╭──

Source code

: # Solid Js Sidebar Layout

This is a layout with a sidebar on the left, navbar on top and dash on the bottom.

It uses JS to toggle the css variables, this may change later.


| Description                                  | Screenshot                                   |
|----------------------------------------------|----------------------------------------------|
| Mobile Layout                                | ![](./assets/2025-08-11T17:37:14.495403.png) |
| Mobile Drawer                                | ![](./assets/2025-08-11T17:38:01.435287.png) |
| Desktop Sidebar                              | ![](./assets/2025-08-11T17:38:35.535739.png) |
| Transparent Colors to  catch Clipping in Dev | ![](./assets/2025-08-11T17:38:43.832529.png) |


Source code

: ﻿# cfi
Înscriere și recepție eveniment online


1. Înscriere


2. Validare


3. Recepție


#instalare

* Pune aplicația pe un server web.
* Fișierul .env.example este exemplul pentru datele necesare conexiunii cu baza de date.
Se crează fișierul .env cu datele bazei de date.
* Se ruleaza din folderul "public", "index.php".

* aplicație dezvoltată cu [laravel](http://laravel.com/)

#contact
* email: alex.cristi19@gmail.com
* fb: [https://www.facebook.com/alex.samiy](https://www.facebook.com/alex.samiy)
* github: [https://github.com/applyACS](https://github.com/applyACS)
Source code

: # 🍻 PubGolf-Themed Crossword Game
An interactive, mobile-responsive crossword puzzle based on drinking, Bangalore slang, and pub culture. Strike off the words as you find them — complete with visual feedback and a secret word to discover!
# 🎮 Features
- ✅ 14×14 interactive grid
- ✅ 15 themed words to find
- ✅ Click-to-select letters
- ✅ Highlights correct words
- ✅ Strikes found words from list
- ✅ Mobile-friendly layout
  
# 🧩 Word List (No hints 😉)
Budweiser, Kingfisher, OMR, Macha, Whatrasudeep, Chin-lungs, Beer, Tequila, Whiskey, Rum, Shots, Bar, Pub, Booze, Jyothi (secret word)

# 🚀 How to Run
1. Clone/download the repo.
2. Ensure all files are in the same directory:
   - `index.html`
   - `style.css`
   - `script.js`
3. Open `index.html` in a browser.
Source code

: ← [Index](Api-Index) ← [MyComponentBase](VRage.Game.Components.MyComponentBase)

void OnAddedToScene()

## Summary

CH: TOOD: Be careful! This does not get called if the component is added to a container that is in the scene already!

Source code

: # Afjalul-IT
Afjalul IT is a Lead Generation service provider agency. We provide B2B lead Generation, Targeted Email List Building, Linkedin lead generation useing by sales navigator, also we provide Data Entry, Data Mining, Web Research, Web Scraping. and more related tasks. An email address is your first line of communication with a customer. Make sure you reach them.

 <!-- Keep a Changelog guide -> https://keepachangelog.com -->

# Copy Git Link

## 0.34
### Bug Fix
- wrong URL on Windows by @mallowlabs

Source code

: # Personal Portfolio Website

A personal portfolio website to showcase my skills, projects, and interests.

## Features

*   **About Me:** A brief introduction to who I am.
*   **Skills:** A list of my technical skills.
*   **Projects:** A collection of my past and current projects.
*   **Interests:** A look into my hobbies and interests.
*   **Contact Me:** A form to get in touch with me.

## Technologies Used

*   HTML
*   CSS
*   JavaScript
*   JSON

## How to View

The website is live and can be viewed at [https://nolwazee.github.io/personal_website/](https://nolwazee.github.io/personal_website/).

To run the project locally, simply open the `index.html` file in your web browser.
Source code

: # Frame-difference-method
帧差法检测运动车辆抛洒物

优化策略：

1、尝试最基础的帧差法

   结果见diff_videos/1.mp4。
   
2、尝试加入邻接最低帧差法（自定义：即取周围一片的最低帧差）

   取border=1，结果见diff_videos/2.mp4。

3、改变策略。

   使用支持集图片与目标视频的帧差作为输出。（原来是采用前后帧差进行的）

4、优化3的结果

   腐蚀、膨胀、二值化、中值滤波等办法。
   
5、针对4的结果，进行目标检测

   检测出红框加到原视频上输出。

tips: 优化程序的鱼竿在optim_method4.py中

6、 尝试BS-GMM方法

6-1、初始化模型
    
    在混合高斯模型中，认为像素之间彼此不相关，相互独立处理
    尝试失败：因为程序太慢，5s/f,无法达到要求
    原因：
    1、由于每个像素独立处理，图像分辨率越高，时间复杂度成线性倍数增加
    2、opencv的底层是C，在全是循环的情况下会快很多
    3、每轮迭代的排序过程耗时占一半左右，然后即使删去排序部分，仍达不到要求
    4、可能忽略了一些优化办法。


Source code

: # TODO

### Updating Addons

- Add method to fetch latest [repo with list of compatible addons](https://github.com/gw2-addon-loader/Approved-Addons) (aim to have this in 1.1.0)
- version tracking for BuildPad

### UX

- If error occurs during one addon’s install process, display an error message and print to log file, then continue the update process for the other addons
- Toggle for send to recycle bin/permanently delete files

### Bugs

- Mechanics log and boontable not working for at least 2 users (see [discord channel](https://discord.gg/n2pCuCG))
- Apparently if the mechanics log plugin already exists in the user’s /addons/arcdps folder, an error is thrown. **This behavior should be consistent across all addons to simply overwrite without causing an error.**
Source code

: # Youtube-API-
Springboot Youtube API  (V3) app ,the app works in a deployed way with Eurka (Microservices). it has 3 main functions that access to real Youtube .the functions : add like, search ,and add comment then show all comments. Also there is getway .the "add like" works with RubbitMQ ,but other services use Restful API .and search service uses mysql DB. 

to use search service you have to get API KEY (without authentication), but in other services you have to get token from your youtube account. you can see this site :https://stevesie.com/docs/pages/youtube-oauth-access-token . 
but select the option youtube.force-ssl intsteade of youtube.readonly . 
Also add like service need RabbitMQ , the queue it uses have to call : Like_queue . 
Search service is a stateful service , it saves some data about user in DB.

╰──

Task goal:
Repeat every line of the data verbatim.

Result of this exercise:
Source code

: # Solid Js Sidebar Layout

This is a layout with a sidebar on the left, navbar on top and dash on the bottom.

It uses JS to toggle the css variables, this may change later.


| Description                                  | Screenshot                                   |
|----------------------------------------------|----------------------------------------------|
| Mobile Layout                                | ![](./assets/2025-08-11T17:37:14.495403.png) |
| Mobile Drawer                                | ![](./assets/2025-08-11T17:38:01.435287.png) |
| Desktop Sidebar                              | ![](./assets/2025-08-11T17:38:35.535739.png) |
| Transparent Colors to  catch Clipping in Dev | ![](./assets/2025-08-11T17:38:43.832529.png) |


Source code

: ﻿# cfi
Înscriere și recepție eveniment online


1. Înscriere


2. Validare


3. Recepție


#instalare

* Pune aplicația pe un server web.
* Fișierul .env.example este exemplul pentru datele necesare conexiunii cu baza de date.
Se crează fișierul .env cu datele bazei de date.
* Se ruleaza din folderul "public", "index.php".

* aplicație dezvoltată cu [laravel](http://laravel.com/)

#contact
* email: alex.cristi19@gmail.com
* fb: [https://www.facebook.com/alex.samiy](https://www.facebook.com/alex.samiy)
* github: [https://github.com/applyACS](https://github.com/applyACS)
Source code

: # 🍻 PubGolf-Themed Crossword Game
An interactive, mobile-responsive crossword puzzle based on drinking, Bangalore slang, and pub culture. Strike off the words as you find them — complete with visual feedback and a secret word to discover!
# 🎮 Features
- ✅ 14×14 interactive grid
- ✅ 15 themed words to find
- ✅ Click-to-select letters
- ✅ Highlights correct words
- ✅ Strikes found words from list
- ✅ Mobile-friendly layout
  
# 🧩 Word List (No hints 😉)
Budweiser, Kingfisher, OMR, Macha, Whatrasudeep, Chin-lungs, Beer, Tequila, Whiskey, Rum, Shots, Bar, Pub, Booze, Jyothi (secret word)

# 🚀 How to Run
1. Clone/download the repo.
2. Ensure all files are in the same directory:
   - `index.html`
   - `style.css`
   - `script.js`
3. Open `index.html` in a browser.
Source code

: ← [Index](Api-Index) ← [MyComponentBase](VRage.Game.Components.MyComponentBase)

void OnAddedToScene()

## Summary

CH: TOOD: Be careful! This does not get called if the component is added to a container that is in the scene already!

Source code

: # Afjalul-IT
Afjalul IT is a Lead Generation service provider agency. We provide B2B lead Generation, Targeted Email List Building, Linkedin lead generation useing by sales navigator, also we provide Data Entry, Data Mining, Web Research, Web Scraping. and more related tasks. An email address is your first line of communication with a customer. Make sure you reach them.

 <!-- Keep a Changelog guide -> https://keepachangelog.com -->

# Copy Git Link

## 0.34
### Bug Fix
- wrong URL on Windows by @mallowlabs

Source code

: # Personal Portfolio Website

A personal portfolio website to showcase my skills, projects, and interests.

## Features

*   **About Me:** A brief introduction to who I am.
*   **Skills:** A list of my technical skills.
*   **Projects:** A collection of my past and current projects.
*   **Interests:** A look into my hobbies and interests.
*   **Contact Me:** A form to get in touch with me.

## Technologies Used

*   HTML
*   CSS
*   JavaScript
*   JSON

## How to View

The website is live and can be viewed at [https://nolwazee.github.io/personal_website/](https://nolwazee.github.io/personal_website/).

To run the project locally, simply open the `index.html` file in your web browser.
Source code

: # Frame-difference-method
帧差法检测运动车辆抛洒物

优化策略：

1、尝试最基础的帧差法

   结果见diff_videos/1.mp4。
   
2、尝试加入邻接最低帧差法（自定义：即取周围一片的最低帧差）

   取border=1，结果见diff_videos/2.mp4。

3、改变策略。

   使用支持集图片与目标视频的帧差作为输出。（原来是采用前后帧差进行的）

4、优化3的结果

   腐蚀、膨胀、二值化、中值滤波等办法。
   
5、针对4的结果，进行目标检测

   检测出红框加到原视频上输出。

tips: 优化程序的鱼竿在optim_method4.py中

6、 尝试BS-GMM方法

6-1、初始化模型
    
    在混合高斯模型中，认为像素之间彼此不相关，相互独立处理
    尝试失败：因为程序太慢，5s/f,无法达到要求
    原因：
    1、由于每个像素独立处理，图像分辨率越高，时间复杂度成线性倍数增加
    2、opencv的底层是C，在全是循环的情况下会快很多
    3、每轮迭代的排序过程耗时占一半左右，然后即使删去排序部分，仍达不到要求
    4、可能忽略了一些优化办法。


Source code

: # TODO

### Updating Addons

- Add method to fetch latest [repo with list of compatible addons](https://github.com/gw2-addon-loader/Approved-Addons) (aim to have this in 1.1.0)
- version tracking for BuildPad

### UX

- If error occurs during one addon’s install process, display an error message and print to log file, then continue the update process for the other addons
- Toggle for send to recycle bin/permanently delete files

### Bugs

- Mechanics log and boontable not working for at least 2 users (see [discord channel](https://discord.gg/n2pCuCG))
- Apparently if the mechanics log plugin already exists in the user’s /addons/arcdps folder, an error is thrown. **This behavior should be consistent across all addons to simply overwrite without causing an error.**
Source code

: # Youtube-API-
Springboot Youtube API  (V3) app ,the app works in a deployed way with Eurka (Microservices). it has 3 main functions that access to real Youtube .the functions : add like, search ,and add comment then show all comments. Also there is getway .the "add like" works with RubbitMQ ,but other services use Restful API .and search service uses mysql DB. 

to use search service you have to get API KEY (without authentication), but in other services you have to get token from your youtube account. you can see this site :https://stevesie.com/docs/pages/youtube-oauth-access-token . 
but select the option youtube.force-ssl intsteade of youtube.readonly . 
Also add like service need RabbitMQ , the queue it uses have to call : Like_queue . 
Search service is a stateful service , it saves some data about user in DB.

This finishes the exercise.